Span requested from the data below: the line with "- Ý nghĩa tích cực" through the line with "При включении плагина", both included. Give only these lines again, exactly, and leave every picture out.
━━ Task input
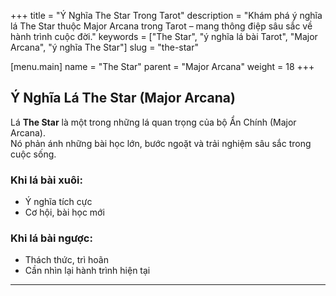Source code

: +++
title = "Ý Nghĩa The Star Trong Tarot"
description = "Khám phá ý nghĩa lá The Star thuộc Major Arcana trong Tarot – mang thông điệp sâu sắc về hành trình cuộc đời."
keywords = ["The Star", "ý nghĩa lá bài Tarot", "Major Arcana", "ý nghĩa The Star"]
slug = "the-star"

[menu.main]
name = "The Star"
parent = "Major Arcana"
weight = 18
+++

## Ý Nghĩa Lá The Star (Major Arcana)

Lá **The Star** là một trong những lá quan trọng của bộ Ẩn Chính (Major Arcana).  
Nó phản ánh những bài học lớn, bước ngoặt và trải nghiệm sâu sắc trong cuộc sống.

### Khi lá bài xuôi:
- Ý nghĩa tích cực  
- Cơ hội, bài học mới  

### Khi lá bài ngược:
- Thách thức, trì hoãn  
- Cần nhìn lại hành trình hiện tại  

---
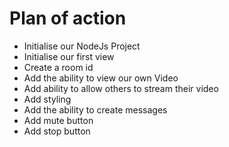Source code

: # Plan of action

- Initialise our NodeJs Project
- Initialise our first view
- Create a room id
- Add the ability to view our own Video
- Add ability to allow others to stream their video
- Add styling
- Add the ability to create messages
- Add mute button
- Add stop button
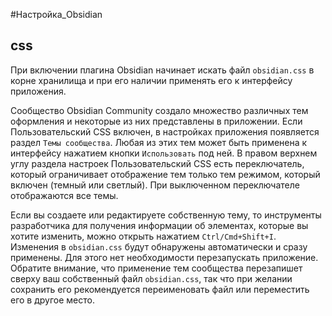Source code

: #Настройка_Obsidian 

## css
При включении плагина Obsidian начинает искать файл `obsidian.css` в корне хранилища и при его наличии применять его к интерфейсу приложения.

Сообщество Obsidian Community создало множество различных тем оформления и некоторые из них представлены в приложении. Если Пользовательский CSS включен, в настройках приложения появляется раздел `Темы сообщества`. Любая из этих тем может быть применена к интерфейсу нажатием кнопки `Использовать` под ней. В правом верхнем углу раздела настроек Пользовательский CSS есть переключатель, который ограничивает отображение тем только тем режимом, который включен (темный или светлый). При выключенном переключателе отображаются все темы.

Если вы создаете или редактируете собственную тему, то инструменты разработчика для получения информации об элементах, которые вы хотите изменить, можно открыть нажатием `Ctrl/Cmd+Shift+I`. Изменения в `obsidian.css` будут обнаружены автоматически и сразу применены. Для этого нет необходимости перезапускать приложение. Обратите внимание, что применение тем сообщества перезапишет сверху ваш собственный файл `obsidian.css`, так что при желании сохранить его рекомендуется переименовать файл или переместить его в другое место.
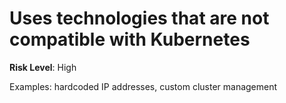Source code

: # Uses technologies that are not compatible with Kubernetes

**Risk Level**: High

Examples: hardcoded IP addresses, custom cluster management
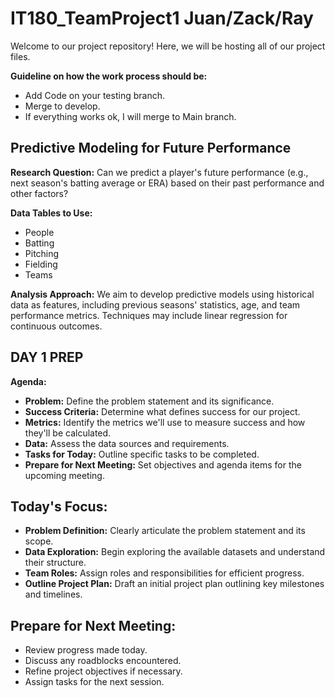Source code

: # IT180_TeamProject1  Juan/Zack/Ray

Welcome to our project repository! Here, we will be hosting all of our project files.

**Guideline on how the work process should be:**
- Add Code on your testing branch. 
- Merge to develop.
- If everything works ok, I will merge to Main branch. 


## Predictive Modeling for Future Performance

**Research Question:** Can we predict a player's future performance (e.g., next season's batting average or ERA) based on their past performance and other factors?

**Data Tables to Use:** 
- People
- Batting
- Pitching
- Fielding
- Teams

**Analysis Approach:** 
We aim to develop predictive models using historical data as features, including previous seasons' statistics, age, and team performance metrics. Techniques may include linear regression for continuous outcomes.

## DAY 1 PREP

**Agenda:**
- **Problem:** Define the problem statement and its significance.
- **Success Criteria:** Determine what defines success for our project.
- **Metrics:** Identify the metrics we'll use to measure success and how they'll be calculated.
- **Data:** Assess the data sources and requirements.
- **Tasks for Today:** Outline specific tasks to be completed.
- **Prepare for Next Meeting:** Set objectives and agenda items for the upcoming meeting.

## Today's Focus:
- **Problem Definition:** Clearly articulate the problem statement and its scope.
- **Data Exploration:** Begin exploring the available datasets and understand their structure.
- **Team Roles:** Assign roles and responsibilities for efficient progress.
- **Outline Project Plan:** Draft an initial project plan outlining key milestones and timelines.

## Prepare for Next Meeting:
- Review progress made today.
- Discuss any roadblocks encountered.
- Refine project objectives if necessary.
- Assign tasks for the next session.



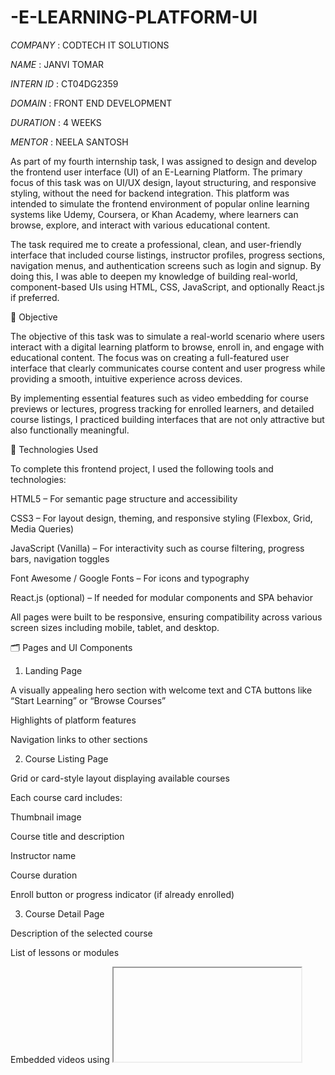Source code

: # -E-LEARNING-PLATFORM-UI

*COMPANY* : CODTECH IT SOLUTIONS

*NAME* : JANVI TOMAR

*INTERN ID* : CT04DG2359

*DOMAIN* : FRONT END DEVELOPMENT

*DURATION* : 4 WEEKS

*MENTOR* : NEELA SANTOSH

As part of my fourth internship task, I was assigned to design and develop the frontend user interface (UI) of an E-Learning Platform. The primary focus of this task was on UI/UX design, layout structuring, and responsive styling, without the need for backend integration. This platform was intended to simulate the frontend environment of popular online learning systems like Udemy, Coursera, or Khan Academy, where learners can browse, explore, and interact with various educational content.

The task required me to create a professional, clean, and user-friendly interface that included course listings, instructor profiles, progress sections, navigation menus, and authentication screens such as login and signup. By doing this, I was able to deepen my knowledge of building real-world, component-based UIs using HTML, CSS, JavaScript, and optionally React.js if preferred.

🎯 Objective

The objective of this task was to simulate a real-world scenario where users interact with a digital learning platform to browse, enroll in, and engage with educational content. The focus was on creating a full-featured user interface that clearly communicates course content and user progress while providing a smooth, intuitive experience across devices.

By implementing essential features such as video embedding for course previews or lectures, progress tracking for enrolled learners, and detailed course listings, I practiced building interfaces that are not only attractive but also functionally meaningful.

🧰 Technologies Used

To complete this frontend project, I used the following tools and technologies:

HTML5 – For semantic page structure and accessibility

CSS3 – For layout design, theming, and responsive styling (Flexbox, Grid, Media Queries)

JavaScript (Vanilla) – For interactivity such as course filtering, progress bars, navigation toggles

Font Awesome / Google Fonts – For icons and typography

React.js (optional) – If needed for modular components and SPA behavior

All pages were built to be responsive, ensuring compatibility across various screen sizes including mobile, tablet, and desktop.

🗂️ Pages and UI Components

1. Landing Page
   
A visually appealing hero section with welcome text and CTA buttons like “Start Learning” or “Browse Courses”

Highlights of platform features

Navigation links to other sections

2. Course Listing Page
   
Grid or card-style layout displaying available courses

Each course card includes:

Thumbnail image

Course title and description

Instructor name

Course duration

Enroll button or progress indicator (if already enrolled)

3. Course Detail Page
   
Description of the selected course

List of lessons or modules

Embedded videos using <iframe> (YouTube/Vimeo/local player)

Downloadable resources or reading materials (optional)

4. Progress Tracker
   
Visual elements such as:

Progress bars indicating % completion of a course

Completed modules marked with ticks/checkmarks

“Continue Learning” buttons to resume course from last viewed module

5. Login/Signup Page
   
Form with basic validation (email, password)

Option to switch between login and registration

6. Navigation Bar & Footer

Sticky navbar with links to Home, Courses, Dashboard, Login

Hamburger menu on small screens

Footer with useful links, contact info, and social icons

🧠 Learning Outcomes

Through this task, I learned how to:

Break down a complex web app design into reusable components

Design engaging, intuitive UI layouts using Flexbox and Grid

Embed multimedia (like video) within an interactive user interface

Build a responsive multi-page layout using clean HTML/CSS

Implement basic frontend interactivity using JavaScript

Apply user experience (UX) principles like clarity, consistency, and minimalism

Use progress indicators to simulate user tracking and learning flow

This project also reinforced my understanding of how a well-designed frontend adds significant value to an application, even before backend integration. I practiced interface-level problem solving—like how to layout content, where to place CTAs, and how to keep a user engaged in a learning flow.

🌍 Future Enhancements

If expanded further with backend support, this platform could include:

User authentication

Real-time progress syncing

Discussion forums

Instructor dashboards

Certification and assessments


##OUTPUT : 

<img width="1916" height="925" alt="Image" src="https://github.com/user-attachments/assets/59e3be88-808d-4d58-8ebc-400480a266d2" />

<img width="1888" height="892" alt="Image" src="https://github.com/user-attachments/assets/37ac3311-f3bf-41cc-8a58-076d098f6c8a" />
━━━━
» **Exercise response**:
- Ý nghĩa tích cực  
- Cơ hội, bài học mới  

### Khi lá bài ngược:
- Thách thức, trì hoãn  
- Cần nhìn lại hành trình hiện tại  

---
Source code

: # Plan of action

- Initialise our NodeJs Project
- Initialise our first view
- Create a room id
- Add the ability to view our own Video
- Add ability to allow others to stream their video
- Add styling
- Add the ability to create messages
- Add mute button
- Add stop button
Source code

: #Настройка_Obsidian 

## css
При включении плагина Obsidian начинает искать файл `obsidian.css` в корне хранилища и при его наличии применять его к интерфейсу приложения.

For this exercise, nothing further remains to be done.